Every entry below is to be returned unchanged. Images are not part of the copy.
◇ ◇ ◇ ◇ ◇ ◇ ◇
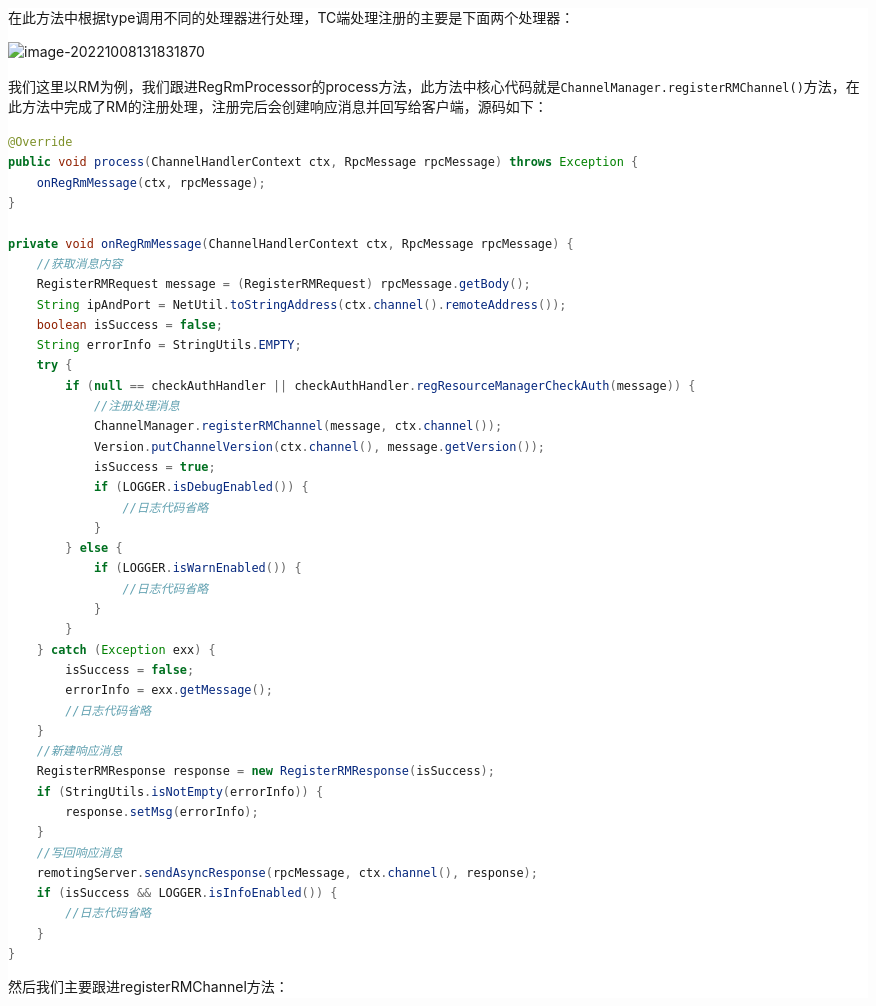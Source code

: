 在此方法中根据type调用不同的处理器进行处理，TC端处理注册的主要是下面两个处理器：

![image-20221008131831870](https://mypic-12138.oss-cn-beijing.aliyuncs.com/blog/picgo/image-20221008131831870.png)

我们这里以RM为例，我们跟进RegRmProcessor的process方法，此方法中核心代码就是`ChannelManager.registerRMChannel()`方法，在此方法中完成了RM的注册处理，注册完后会创建响应消息并回写给客户端，源码如下：

```java
@Override
public void process(ChannelHandlerContext ctx, RpcMessage rpcMessage) throws Exception {
    onRegRmMessage(ctx, rpcMessage);
}

private void onRegRmMessage(ChannelHandlerContext ctx, RpcMessage rpcMessage) {
    //获取消息内容
    RegisterRMRequest message = (RegisterRMRequest) rpcMessage.getBody();
    String ipAndPort = NetUtil.toStringAddress(ctx.channel().remoteAddress());
    boolean isSuccess = false;
    String errorInfo = StringUtils.EMPTY;
    try {
        if (null == checkAuthHandler || checkAuthHandler.regResourceManagerCheckAuth(message)) {
            //注册处理消息
            ChannelManager.registerRMChannel(message, ctx.channel());
            Version.putChannelVersion(ctx.channel(), message.getVersion());
            isSuccess = true;
            if (LOGGER.isDebugEnabled()) {
                //日志代码省略
            }
        } else {
            if (LOGGER.isWarnEnabled()) {
                //日志代码省略
            }
        }
    } catch (Exception exx) {
        isSuccess = false;
        errorInfo = exx.getMessage();
        //日志代码省略
    }
    //新建响应消息
    RegisterRMResponse response = new RegisterRMResponse(isSuccess);
    if (StringUtils.isNotEmpty(errorInfo)) {
        response.setMsg(errorInfo);
    }
    //写回响应消息
    remotingServer.sendAsyncResponse(rpcMessage, ctx.channel(), response);
    if (isSuccess && LOGGER.isInfoEnabled()) {
        //日志代码省略
    }
}
```

然后我们主要跟进registerRMChannel方法：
◇ ◇ ◇ ◇ ◇ ◇ ◇
- _Output of the exercise_:
Source code

: 在此方法中根据type调用不同的处理器进行处理，TC端处理注册的主要是下面两个处理器：

![image-20221008131831870](https://mypic-12138.oss-cn-beijing.aliyuncs.com/blog/picgo/image-20221008131831870.png)

我们这里以RM为例，我们跟进RegRmProcessor的process方法，此方法中核心代码就是`ChannelManager.registerRMChannel()`方法，在此方法中完成了RM的注册处理，注册完后会创建响应消息并回写给客户端，源码如下：

```java
@Override
public void process(ChannelHandlerContext ctx, RpcMessage rpcMessage) throws Exception {
    onRegRmMessage(ctx, rpcMessage);
}

private void onRegRmMessage(ChannelHandlerContext ctx, RpcMessage rpcMessage) {
    //获取消息内容
    RegisterRMRequest message = (RegisterRMRequest) rpcMessage.getBody();
    String ipAndPort = NetUtil.toStringAddress(ctx.channel().remoteAddress());
    boolean isSuccess = false;
    String errorInfo = StringUtils.EMPTY;
    try {
        if (null == checkAuthHandler || checkAuthHandler.regResourceManagerCheckAuth(message)) {
            //注册处理消息
            ChannelManager.registerRMChannel(message, ctx.channel());
            Version.putChannelVersion(ctx.channel(), message.getVersion());
            isSuccess = true;
            if (LOGGER.isDebugEnabled()) {
                //日志代码省略
            }
        } else {
            if (LOGGER.isWarnEnabled()) {
                //日志代码省略
            }
        }
    } catch (Exception exx) {
        isSuccess = false;
        errorInfo = exx.getMessage();
        //日志代码省略
    }
    //新建响应消息
    RegisterRMResponse response = new RegisterRMResponse(isSuccess);
    if (StringUtils.isNotEmpty(errorInfo)) {
        response.setMsg(errorInfo);
    }
    //写回响应消息
    remotingServer.sendAsyncResponse(rpcMessage, ctx.channel(), response);
    if (isSuccess && LOGGER.isInfoEnabled()) {
        //日志代码省略
    }
}
```

然后我们主要跟进registerRMChannel方法：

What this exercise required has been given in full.